2012-10-30-istaliffood2.jpg

It should have come as no surprise that my favorite Dari word from nine intro language lessons would have been "lunch."

The first step to traveling respectfully is to learn how to say "hello" "thank you" and "goodbye" in the local language. The second step is to learn a few things food related, because no matter where you are in the world, you are going to need to eat.

Thanks to volunteer work and media support of the humanitarian organization Mountain2Mountain, my good friend and founder Shannon asked me to come along on a trip to Afghanistan to help produce the organization's latest endeavor, several full-scale public photo exhibits in and around Kabul. The first line in her email went something like, "I know going to Afghanistan is a big decision, so I will give you time to think about it." The second line went something like "but I hope you say yes because there's so much good food there. Can't wait to get you fresh squeezed pomegranate juice!"

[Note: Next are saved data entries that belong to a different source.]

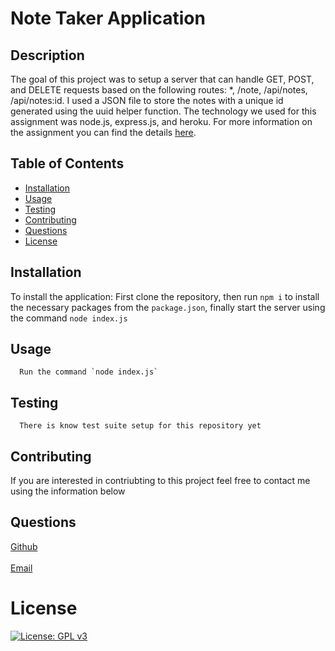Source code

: # Note Taker Application
  ## Description
  The goal of this project was to setup a server that can handle GET, POST, and DELETE requests based on the following routes: *, /note, /api/notes, /api/notes:id. I used a JSON file to store the notes with a unique id generated using the uuid helper function. The technology we used for this assignment was node.js, express.js, and heroku. For more information on the assignment you can find the details [here](./assets/AssignmentDetails.md).
  ## Table of Contents
  - [Installation](#installation)
  - [Usage](#usage)
  - [Testing](#testing)
  - [Contributing](#contributing)
  - [Questions](#questions)
  - [License](#license)
  ## Installation
  To install the application: First clone the repository, then run `npm i` to install the necessary packages from the `package.json`, finally start the server using the command `node index.js`
  ## Usage
      Run the command `node index.js`
  ## Testing
      There is know test suite setup for this repository yet
  ## Contributing
  If you are interested in contriubting to this project feel free to contact me using the information below
  ## Questions
  [Github](https://github.com/delizoderek)
  <br>
  <br>
  [Email](dwdelizo@gmail.com)
  # License
  [![License: GPL v3](https://img.shields.io/badge/License-GPLv3-blue.svg)](https://www.gnu.org/licenses/gpl-3.0)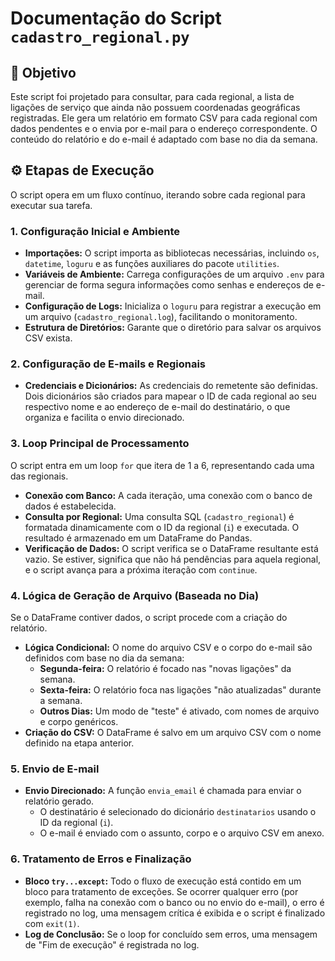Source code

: # Documentação do Script `cadastro_regional.py`

## 🎯 Objetivo

Este script foi projetado para consultar, para cada regional, a lista de ligações de serviço que ainda não possuem coordenadas geográficas registradas. Ele gera um relatório em formato CSV para cada regional com dados pendentes e o envia por e-mail para o endereço correspondente. O conteúdo do relatório e do e-mail é adaptado com base no dia da semana.

## ⚙️ Etapas de Execução

O script opera em um fluxo contínuo, iterando sobre cada regional para executar sua tarefa.

### 1. Configuração Inicial e Ambiente

* **Importações:** O script importa as bibliotecas necessárias, incluindo `os`, `datetime`, `loguru` e as funções auxiliares do pacote `utilities`.
* **Variáveis de Ambiente:** Carrega configurações de um arquivo `.env` para gerenciar de forma segura informações como senhas e endereços de e-mail.
* **Configuração de Logs:** Inicializa o `loguru` para registrar a execução em um arquivo (`cadastro_regional.log`), facilitando o monitoramento.
* **Estrutura de Diretórios:** Garante que o diretório para salvar os arquivos CSV exista.

### 2. Configuração de E-mails e Regionais

* **Credenciais e Dicionários:** As credenciais do remetente são definidas. Dois dicionários são criados para mapear o ID de cada regional ao seu respectivo nome e ao endereço de e-mail do destinatário, o que organiza e facilita o envio direcionado.

### 3. Loop Principal de Processamento

O script entra em um loop `for` que itera de 1 a 6, representando cada uma das regionais.

* **Conexão com Banco:** A cada iteração, uma conexão com o banco de dados é estabelecida.
* **Consulta por Regional:** Uma consulta SQL (`cadastro_regional`) é formatada dinamicamente com o ID da regional (`i`) e executada. O resultado é armazenado em um DataFrame do Pandas.
* **Verificação de Dados:** O script verifica se o DataFrame resultante está vazio. Se estiver, significa que não há pendências para aquela regional, e o script avança para a próxima iteração com `continue`.

### 4. Lógica de Geração de Arquivo (Baseada no Dia)

Se o DataFrame contiver dados, o script procede com a criação do relatório.

* **Lógica Condicional:** O nome do arquivo CSV e o corpo do e-mail são definidos com base no dia da semana:
  * **Segunda-feira:** O relatório é focado nas "novas ligações" da semana.
  * **Sexta-feira:** O relatório foca nas ligações "não atualizadas" durante a semana.
  * **Outros Dias:** Um modo de "teste" é ativado, com nomes de arquivo e corpo genéricos.
* **Criação do CSV:** O DataFrame é salvo em um arquivo CSV com o nome definido na etapa anterior.

### 5. Envio de E-mail

* **Envio Direcionado:** A função `envia_email` é chamada para enviar o relatório gerado.
  * O destinatário é selecionado do dicionário `destinatarios` usando o ID da regional (`i`).
  * O e-mail é enviado com o assunto, corpo e o arquivo CSV em anexo.

### 6. Tratamento de Erros e Finalização

* **Bloco `try...except`:** Todo o fluxo de execução está contido em um bloco para tratamento de exceções. Se ocorrer qualquer erro (por exemplo, falha na conexão com o banco ou no envio do e-mail), o erro é registrado no log, uma mensagem crítica é exibida e o script é finalizado com `exit(1)`.
* **Log de Conclusão:** Se o loop for concluído sem erros, uma mensagem de "Fim de execução" é registrada no log.
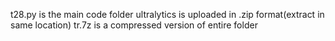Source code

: t28.py is the main code 
folder ultralytics is uploaded in .zip format(extract in same location)
tr.7z is a compressed version of entire folder
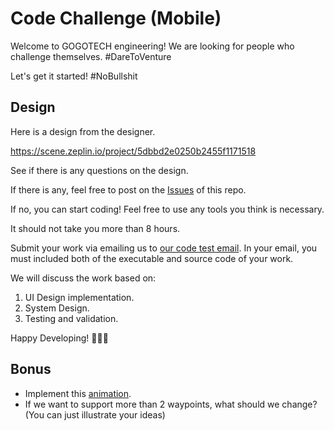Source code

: # Code Challenge (Mobile)

Welcome to GOGOTECH engineering! We are looking for people who challenge themselves. #DareToVenture

Let's get it started! #NoBullshit

## Design

Here is a design from the designer.

https://scene.zeplin.io/project/5dbbd2e0250b2455f1171518

See if there is any questions on the design. 

If there is any, feel free to post on the [Issues](https://github.com/gogovan/mobile-code-challenge/issues) of this repo.

If no, you can start coding! Feel free to use any tools you think is necessary.

It should not take you more than 8 hours.

Submit your work via emailing us to [our code test email](mailto:code.test.engineering@gogo.tech). In your email, you must included both of the executable and source code of your work.

We will discuss the work based on:  
1. UI Design implementation.
2. System Design.
3. Testing and validation.

Happy Developing! 💪🏾🤩

## Bonus

- Implement this [animation](https://github.com/gogovan/mobile-code-challenge/blob/master/animation.mp4?raw=true).
- If we want to support more than 2 waypoints, what should we change? (You can just illustrate your ideas)
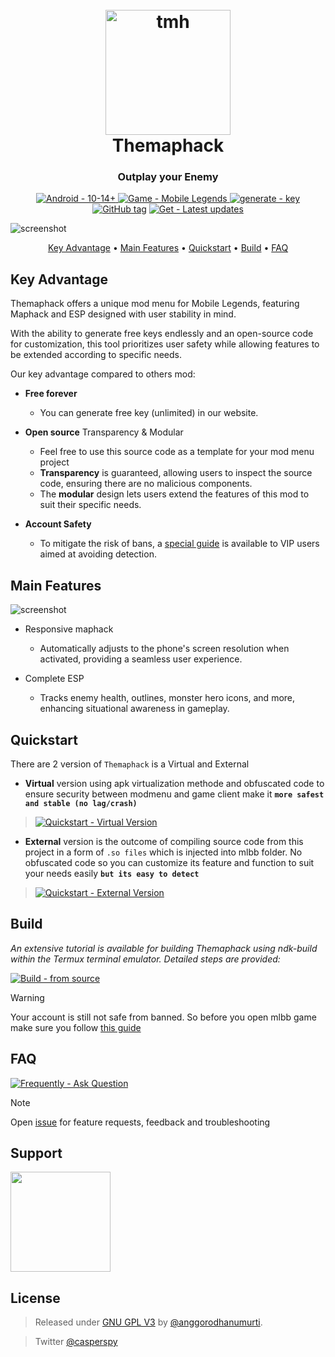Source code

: <h1 align="center">
  <br>
  <a href="http://https://github.com/anggorodhanumurti/themaphack/"><img src="https://raw.githubusercontent.com/anggorodhanumurti/themaphack/refs/heads/main/images/logo.png" alt="tmh" width="200"></a>
  <br>Themaphack</br>
</h1>
<h3 align="center"> Outplay your Enemy</h3>
<p align="center">
  <a href="https://whatismyandroidversion.com/"><img src="https://img.shields.io/badge/Android-10--14+-brightgreen?logo=android" alt="Android - 10-14+">
  </a>
  <a href="https://play.google.com/store/apps/details?id=com.mobile.legends"><img src="https://img.shields.io/badge/Game-Mobile_Legends-important?logo=youtubegaming" alt="Game - Mobile Legends">
  </a>
  <a href="https://t0pgamemurah.xyz/freeKey"><img src="https://img.shields.io/badge/generate-key-blue?logo=keeweb&logoColor=fff" alt="generate - key">
  </a>
  <a href="https://github.com/anggorodhanumurti/themaphack/releases/"><img src="https://img.shields.io/github/tag/anggorodhanumurti/themaphack?include_prereleases=&sort=semver&color=blue" alt="GitHub tag"></a>
  <a href="https://www.patreon.com/themaphack"><img src="https://img.shields.io/badge/Get-Latest_updates-ff69b4?logo=patreon" alt="Get - Latest updates"></a>
</p>

![screenshot](https://raw.githubusercontent.com/anggorodhanumurti/themaphack/refs/heads/main/images/themaphack-demo.gif)

<p align="center">
  <a href="#key-advantage">Key Advantage</a> •
  <a href="#main-features">Main Features</a> •
  <a href="#quickstart">Quickstart</a> •
  <a href="#build">Build</a> •
  <a href="#faq">FAQ</a>
</p>

## Key Advantage

Themaphack offers a unique mod menu for Mobile Legends, featuring Maphack and ESP designed with user stability in mind. 

With the ability to generate free keys endlessly and an open-source code for customization, this tool prioritizes user safety while allowing features to be extended according to specific needs.

Our key advantage compared to others mod:

* **Free forever**
  - You can generate free key (unlimited) in our website.
  
* **Open source** Transparency & Modular
  - Feel free to use this source code as a template for your mod menu project
  - **Transparency** is guaranteed, allowing users to inspect the source code, ensuring there are no malicious components.
  - The **modular** design lets users extend the features of this mod to suit their specific needs.

* **Account Safety**
  -  To mitigate the risk of bans, a [special guide](https://docs.google.com/forms/d/e/1FAIpQLSc9z_tA6EC6ypZM4oP4Jfc-gqQXQlyVbsMalOlqVTeBttmrYQ/viewform) is available to VIP users aimed at avoiding detection.

## Main Features

![screenshot](https://raw.githubusercontent.com/anggorodhanumurti/themaphack/refs/heads/main/images/complete-esp.gif)

* Responsive maphack
  - Automatically adjusts to the phone's screen resolution when activated, providing a seamless user experience.
  
* Complete ESP
  - Tracks enemy health, outlines, monster hero icons, and more, enhancing situational awareness in gameplay.


## Quickstart

There are 2 version of `Themaphack` is a Virtual and External

* **Virtual** version using apk virtualization methode and obfuscated code to ensure security between modmenu and game client make it **`more safest and stable (no lag/crash)`**
> <a href="https://themaphack.com/getvip/#freetrial"><img src="https://img.shields.io/static/v1?label=Quickstart&message=Virtual+Version&color=2ea44f&style=for-the-badge&logo=gitbook" alt="Quickstart - Virtual Version"></a>

* **External** version is the outcome of compiling source code from this project in a form of `.so files` which is injected into mlbb folder. No obfuscated code so you can customize its feature and function to suit your needs easily **`but its easy to detect`**
> <a href="https://themaphack.com/quickstart/#external-version"><img src="https://img.shields.io/static/v1?label=Quickstart&message=External+Version&color=orange&style=for-the-badge&logo=gitbook" alt="Quickstart - External Version"></a>

## Build

_An extensive tutorial is available for building Themaphack using ndk-build within the Termux terminal emulator. Detailed steps are provided:_

<a href="https://themaphack.com/build"><img src="https://img.shields.io/static/v1?label=Build&message=from+source&color=black&style=for-the-badge&logo=cplusplus" alt="Build - from source"></a>

> [!WARNING]
> Your account is still not safe from banned. So before you open mlbb game make sure you follow [this guide](https://docs.google.com/forms/d/e/1FAIpQLSc9z_tA6EC6ypZM4oP4Jfc-gqQXQlyVbsMalOlqVTeBttmrYQ/viewform)

## FAQ

<a href="https://themaphack.com/faq/"><img src="https://img.shields.io/static/v1?label=Frequently&message=Ask+Question&color=informational&style=for-the-badge&logo=livechat&logoColor=white" alt="Frequently - Ask Question"></a>


> [!NOTE]
> Open [issue](https://github.com/anggorodhanumurti/themaphack/issues) for feature requests, feedback and troubleshooting

## Support

<a href="https://www.patreon.com/themaphack">
	<img src="https://c5.patreon.com/external/logo/become_a_patron_button@2x.png" width="160">
</a>

## License

> Released under <a href="/LICENSE">GNU GPL V3</a> by <a href="https://github.com/anggorodhanumurti">@anggorodhanumurti</a>.

> Twitter [@casperspy](https://twitter.com/casperspy)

Sold. She knows me all too well.

Not that the decision to travel to Afghanistan was based upon the prospect of eating new food, but tempting me with lamb kebab and pomegranates was certainly a smart choice on Shannon's part.

And that was how I found myself sitting on my couch in Portland repeating Dari phrases aloud to myself, overjoyed when I finally learned my first food related word: lunch. Naane chaasht directly translates to "bread noon," just as ingenious as our own "break fast" if not more so. Bread at noon? Makes complete culinary and linguistic sense.

I wasn't entirely sure what constituted Afghan cuisine, but based upon previous successful travel-food related adventures I planned ahead and mastered "Afghan food is very delicious" in Dari.

Food and travel go hand in hand, not just because it allows a view into a culture, but also because it provides a thread for connecting two people from two very different places. Put a pot of tea in the center of table and language barriers immediately begin to wash away.

Individual meals, much like people, are memorable. They can reshape your views of a culture. A country can be looked up in an encyclopedia, a Google alert set up online, but an insight into the everyday only comes from a one-to-one personal connection. In the same vein, it's easy to find a bulleted list of the top foods of a country, but a shared meal is more than individual ingredients and tastes, it's an all senses experience, tying together culture and friendship, breaking down barriers; a catalyst for connection.

"Chaaynaki," says Mohammed, the policeman next to me, the base of his rifle grounded on the floor and the barrel leaning against the side of the toshak that we are sitting on. He is pointing to the tray of silver teapots that the restaurant owner has brought to the table.

"Ah, chaay!" I respond. Chaay means tea, an important word to master in this culture, and I am convinced that teapots must equal tea.

"Nay, chaaynaki" he says with emphasis. Language nuances are always difficult.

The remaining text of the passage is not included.